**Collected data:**
◆ ◆ ◆

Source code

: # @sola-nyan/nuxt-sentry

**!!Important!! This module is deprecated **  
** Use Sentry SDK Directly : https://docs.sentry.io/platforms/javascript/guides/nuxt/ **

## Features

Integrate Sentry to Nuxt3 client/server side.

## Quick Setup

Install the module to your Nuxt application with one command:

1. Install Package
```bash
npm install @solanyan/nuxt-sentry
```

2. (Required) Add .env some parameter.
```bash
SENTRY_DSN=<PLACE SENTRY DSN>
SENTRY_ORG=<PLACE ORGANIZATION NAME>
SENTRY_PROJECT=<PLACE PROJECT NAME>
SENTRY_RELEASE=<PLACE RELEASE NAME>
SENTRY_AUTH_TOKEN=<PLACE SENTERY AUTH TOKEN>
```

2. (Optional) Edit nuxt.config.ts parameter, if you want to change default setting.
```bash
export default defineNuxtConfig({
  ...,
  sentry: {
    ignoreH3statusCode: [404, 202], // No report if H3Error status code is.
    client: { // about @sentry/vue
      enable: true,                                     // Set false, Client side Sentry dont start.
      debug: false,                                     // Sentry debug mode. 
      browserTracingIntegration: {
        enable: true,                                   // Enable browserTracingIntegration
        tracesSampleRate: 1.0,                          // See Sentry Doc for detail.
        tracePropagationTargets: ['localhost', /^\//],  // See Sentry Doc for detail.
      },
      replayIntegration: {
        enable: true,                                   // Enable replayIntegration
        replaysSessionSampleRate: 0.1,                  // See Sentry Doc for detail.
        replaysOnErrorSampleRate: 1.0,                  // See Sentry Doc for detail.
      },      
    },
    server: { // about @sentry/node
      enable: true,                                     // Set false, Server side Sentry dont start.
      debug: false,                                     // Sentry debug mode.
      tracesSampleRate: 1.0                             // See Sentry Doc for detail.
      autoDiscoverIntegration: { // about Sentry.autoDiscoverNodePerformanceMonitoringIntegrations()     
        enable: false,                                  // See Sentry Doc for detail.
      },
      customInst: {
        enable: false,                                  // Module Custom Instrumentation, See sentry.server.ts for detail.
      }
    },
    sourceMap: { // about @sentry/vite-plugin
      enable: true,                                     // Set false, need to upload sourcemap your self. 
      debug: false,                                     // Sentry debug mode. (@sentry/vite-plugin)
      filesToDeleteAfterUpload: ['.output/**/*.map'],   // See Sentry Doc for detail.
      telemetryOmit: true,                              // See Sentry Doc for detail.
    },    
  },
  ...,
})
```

◆ ◆ ◆

**What you will do:**
Each record needs to be given again exactly.

**Answer section:**
Source code

: # @sola-nyan/nuxt-sentry

**!!Important!! This module is deprecated **  
** Use Sentry SDK Directly : https://docs.sentry.io/platforms/javascript/guides/nuxt/ **

## Features

Integrate Sentry to Nuxt3 client/server side.

## Quick Setup

Install the module to your Nuxt application with one command:

1. Install Package
```bash
npm install @solanyan/nuxt-sentry
```

2. (Required) Add .env some parameter.
```bash
SENTRY_DSN=<PLACE SENTRY DSN>
SENTRY_ORG=<PLACE ORGANIZATION NAME>
SENTRY_PROJECT=<PLACE PROJECT NAME>
SENTRY_RELEASE=<PLACE RELEASE NAME>
SENTRY_AUTH_TOKEN=<PLACE SENTERY AUTH TOKEN>
```

2. (Optional) Edit nuxt.config.ts parameter, if you want to change default setting.
```bash
export default defineNuxtConfig({
  ...,
  sentry: {
    ignoreH3statusCode: [404, 202], // No report if H3Error status code is.
    client: { // about @sentry/vue
      enable: true,                                     // Set false, Client side Sentry dont start.
      debug: false,                                     // Sentry debug mode. 
      browserTracingIntegration: {
        enable: true,                                   // Enable browserTracingIntegration
        tracesSampleRate: 1.0,                          // See Sentry Doc for detail.
        tracePropagationTargets: ['localhost', /^\//],  // See Sentry Doc for detail.
      },
      replayIntegration: {
        enable: true,                                   // Enable replayIntegration
        replaysSessionSampleRate: 0.1,                  // See Sentry Doc for detail.
        replaysOnErrorSampleRate: 1.0,                  // See Sentry Doc for detail.
      },      
    },
    server: { // about @sentry/node
      enable: true,                                     // Set false, Server side Sentry dont start.
      debug: false,                                     // Sentry debug mode.
      tracesSampleRate: 1.0                             // See Sentry Doc for detail.
      autoDiscoverIntegration: { // about Sentry.autoDiscoverNodePerformanceMonitoringIntegrations()     
        enable: false,                                  // See Sentry Doc for detail.
      },
      customInst: {
        enable: false,                                  // Module Custom Instrumentation, See sentry.server.ts for detail.
      }
    },
    sourceMap: { // about @sentry/vite-plugin
      enable: true,                                     // Set false, need to upload sourcemap your self. 
      debug: false,                                     // Sentry debug mode. (@sentry/vite-plugin)
      filesToDeleteAfterUpload: ['.output/**/*.map'],   // See Sentry Doc for detail.
      telemetryOmit: true,                              // See Sentry Doc for detail.
    },    
  },
  ...,
})
```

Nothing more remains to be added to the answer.